Lebanon's Prime Minister-designate Saad Hariri on Thursday launched talks with the country's various political parties in his second bid to form a coalition government since a June election.

Hariri, who met with parliament speaker and opposition Amal party leader Nabih Berri, was reappointed as prime minister last week, days after resigning. He left his post after more than 10 weeks of fruitless attempts to form a coalition government.

Visiting Hudson Institute fellow Lee Smith says that Hariri's decision to return was expected.

"He would come back and have more power to form a government. Whether or not that is the case remains to be seen, but that was the idea behind his resignation," Smith said.

The 39-year-old Hariri came to power after parliamentary elections in June. His coalition won 71 of 128 parliament seats, while Hezbollah and its allies took 57.

A month later a Lebanese power-sharing system was formed to divide power under religious lines. The president would have to be a Maronite Christian, the prime minister a Sunni Muslim and the Parliament speaker a Shi'ite.

Hezbollah-led opposition to his cabinet choices kept him from forming a government and led to his resignation on September 7.

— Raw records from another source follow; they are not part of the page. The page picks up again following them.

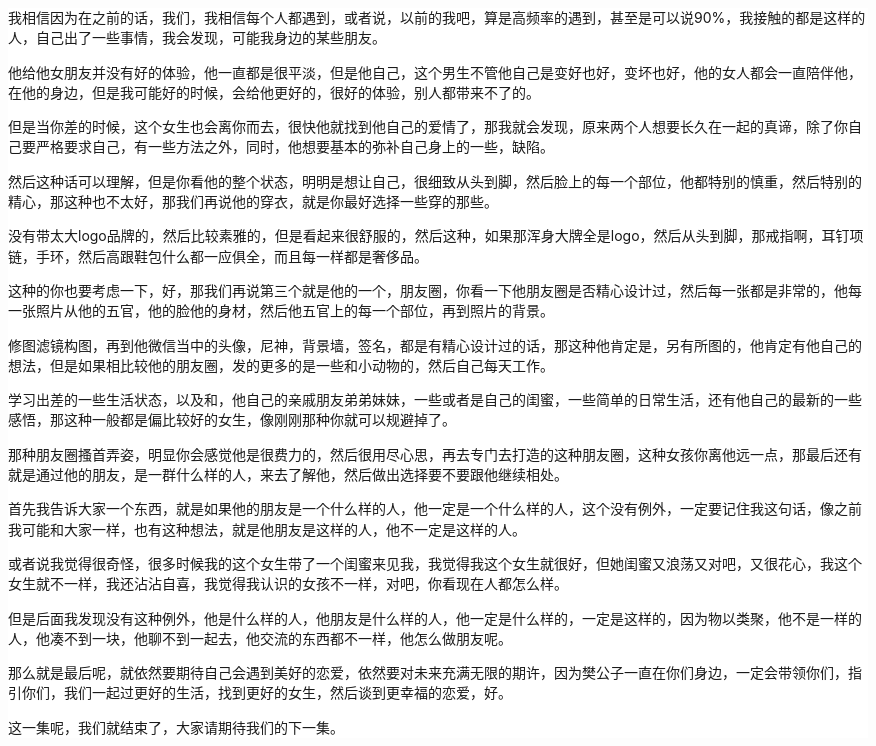 我相信因为在之前的话，我们，我相信每个人都遇到，或者说，以前的我吧，算是高频率的遇到，甚至是可以说90%，我接触的都是这样的人，自己出了一些事情，我会发现，可能我身边的某些朋友。

他给他女朋友并没有好的体验，他一直都是很平淡，但是他自己，这个男生不管他自己是变好也好，变坏也好，他的女人都会一直陪伴他，在他的身边，但是我可能好的时候，会给他更好的，很好的体验，别人都带来不了的。

但是当你差的时候，这个女生也会离你而去，很快他就找到他自己的爱情了，那我就会发现，原来两个人想要长久在一起的真谛，除了你自己要严格要求自己，有一些方法之外，同时，他想要基本的弥补自己身上的一些，缺陷。

然后这种话可以理解，但是你看他的整个状态，明明是想让自己，很细致从头到脚，然后脸上的每一个部位，他都特别的慎重，然后特别的精心，那这种也不太好，那我们再说他的穿衣，就是你最好选择一些穿的那些。

没有带太大logo品牌的，然后比较素雅的，但是看起来很舒服的，然后这种，如果那浑身大牌全是logo，然后从头到脚，那戒指啊，耳钉项链，手环，然后高跟鞋包什么都一应俱全，而且每一样都是奢侈品。

这种的你也要考虑一下，好，那我们再说第三个就是他的一个，朋友圈，你看一下他朋友圈是否精心设计过，然后每一张都是非常的，他每一张照片从他的五官，他的脸他的身材，然后他五官上的每一个部位，再到照片的背景。

修图滤镜构图，再到他微信当中的头像，尼神，背景墙，签名，都是有精心设计过的话，那这种他肯定是，另有所图的，他肯定有他自己的想法，但是如果相比较他的朋友圈，发的更多的是一些和小动物的，然后自己每天工作。

学习出差的一些生活状态，以及和，他自己的亲戚朋友弟弟妹妹，一些或者是自己的闺蜜，一些简单的日常生活，还有他自己的最新的一些感悟，那这种一般都是偏比较好的女生，像刚刚那种你就可以规避掉了。

那种朋友圈搔首弄姿，明显你会感觉他是很费力的，然后很用尽心思，再去专门去打造的这种朋友圈，这种女孩你离他远一点，那最后还有就是通过他的朋友，是一群什么样的人，来去了解他，然后做出选择要不要跟他继续相处。

首先我告诉大家一个东西，就是如果他的朋友是一个什么样的人，他一定是一个什么样的人，这个没有例外，一定要记住我这句话，像之前我可能和大家一样，也有这种想法，就是他朋友是这样的人，他不一定是这样的人。

或者说我觉得很奇怪，很多时候我的这个女生带了一个闺蜜来见我，我觉得我这个女生就很好，但她闺蜜又浪荡又对吧，又很花心，我这个女生就不一样，我还沾沾自喜，我觉得我认识的女孩不一样，对吧，你看现在人都怎么样。

但是后面我发现没有这种例外，他是什么样的人，他朋友是什么样的人，他一定是什么样的，一定是这样的，因为物以类聚，他不是一样的人，他凑不到一块，他聊不到一起去，他交流的东西都不一样，他怎么做朋友呢。

那么就是最后呢，就依然要期待自己会遇到美好的恋爱，依然要对未来充满无限的期许，因为樊公子一直在你们身边，一定会带领你们，指引你们，我们一起过更好的生活，找到更好的女生，然后谈到更幸福的恋爱，好。

这一集呢，我们就结束了，大家请期待我们的下一集。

Smith says it is not known whether or not Hariri's second attempt will be more successful. But, regardless, he still faces the same challenges.

"I think it's not going to change the situation fundamentally at all; you still have the problem of an armed group, mainly Hezbollah, that runs a separate foreign policy and that has carefully built a state within a state for the last thirty years now. So the fundamental issues are not going to go away," Smith said.

These are the fundamental issues that Hariri will have to face again in a series of talks scheduled until next Tuesday with various other parties including militant group Hezbollah.